The Bridge of Sighs is definitely worth getting up early for – the crowds during the afternoons can be unbearable.
It may not have the bold modernity of the Sydney Harbour Bridge, or the sheer size of the Golden Gate Bridge, but the understated little Bridge of Sighs is unquestionably one of the most famous in the world. It is built of gleaming white limestone, standing out clearly against the swirling emerald-green water below, and connects the New Prison to the interrogation rooms of the Doge’s Palace.
A Little White Sigh
The bridge’s unusual name comes from an old local legend. Supposedly, convicted men being led from their interrogation cell to prison, or to death, would gaze out the windows of the bridge and would sigh miserably, realising that they were glimpsing the beauty of Venice for the final time. A charming picture indeed, but sadly untrue. For one thing, there is almost nothing to see from that angle – even the most determinedly nostalgic prisoner would struggle to muster a sigh looking out at the bare walls of the Rio di Palazzo. Moreover, the days of the executioner were long over by the time the bridge was built, and the cells were mostly occupied by petty criminals.
Regulating Eternal Love
Fortunately, it is not the view from the bridge, nor the number of summary executions, that draw the crowds to this spot.
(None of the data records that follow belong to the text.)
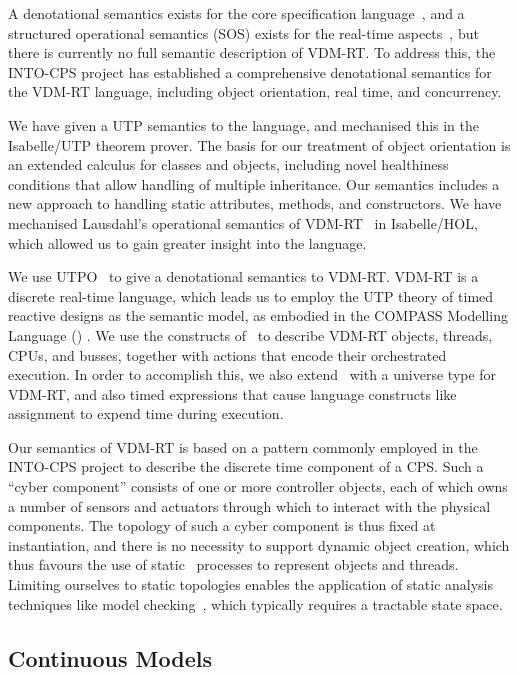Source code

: A denotational semantics exists for the core specification language~\cite{Larsen&95c}, and a structured operational semantics (SOS) exists for the real-time aspects~\cite{Lausdahl&13a}, but there is currently no full semantic description of VDM-RT.  To address this, the INTO-CPS project has established a comprehensive denotational semantics for the VDM-RT language, including object orientation, real time, and concurrency.

We have given a UTP semantics to the language, and mechanised this in the Isabelle/UTP theorem prover.  The basis for our treatment of object orientation is an extended calculus for classes and objects, including novel healthiness conditions that allow handling of multiple inheritance.  Our semantics includes a new approach to handling static attributes, methods, and constructors.  We have mechanised Lausdahl's operational semantics of VDM-RT~\cite{Lausdahl&13a} in Isabelle/HOL, which allowed us to gain greater insight into the language.

We use UTPO~\cite{Hoare&98,Cavalcanti&06} to give a denotational semantics to VDM-RT.  VDM-RT is a discrete real-time language, which leads us to employ the UTP theory of timed reactive designs as the semantic model, as embodied in the COMPASS Modelling Language (\CML) \cite{Woodcock&12a,Woodcock14,Woodcock&14}.  We use the constructs of \CML\ to describe VDM-RT objects, threads, CPUs, and busses, together with actions that encode their orchestrated execution.  In order to accomplish this, we also extend \CML\ with a universe type for VDM-RT, and also timed expressions that cause language constructs like assignment to expend time during execution.

Our semantics of VDM-RT is based on a pattern commonly employed in the INTO-CPS project to describe the discrete time component of a CPS.  Such a ``cyber component'' consists of one or more controller objects, each of which owns a number of sensors and actuators through which to interact with the physical components.  The topology of such a cyber component is thus fixed at instantiation, and there is no necessity to support dynamic object creation, which thus favours the use of static \CML\ processes to represent objects and threads.  Limiting ourselves to static topologies enables the application of static analysis techniques like model checking~\cite{fdr,Oliveira2014,Beg2015}, which typically requires a tractable state space.

\subsection{Continuous Models}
It has become an internationally recognised symbol of romantic love. It is said that if a couple kiss while drifting on a gondola beneath the bridge at sunset, then they will bask in the glow of eternal love. These rather specific requirements caused amusingly unromantic and heated arguments between beneath the bridge for several years, until, in the true spirit of love, access to the canal below was limited by the authorities.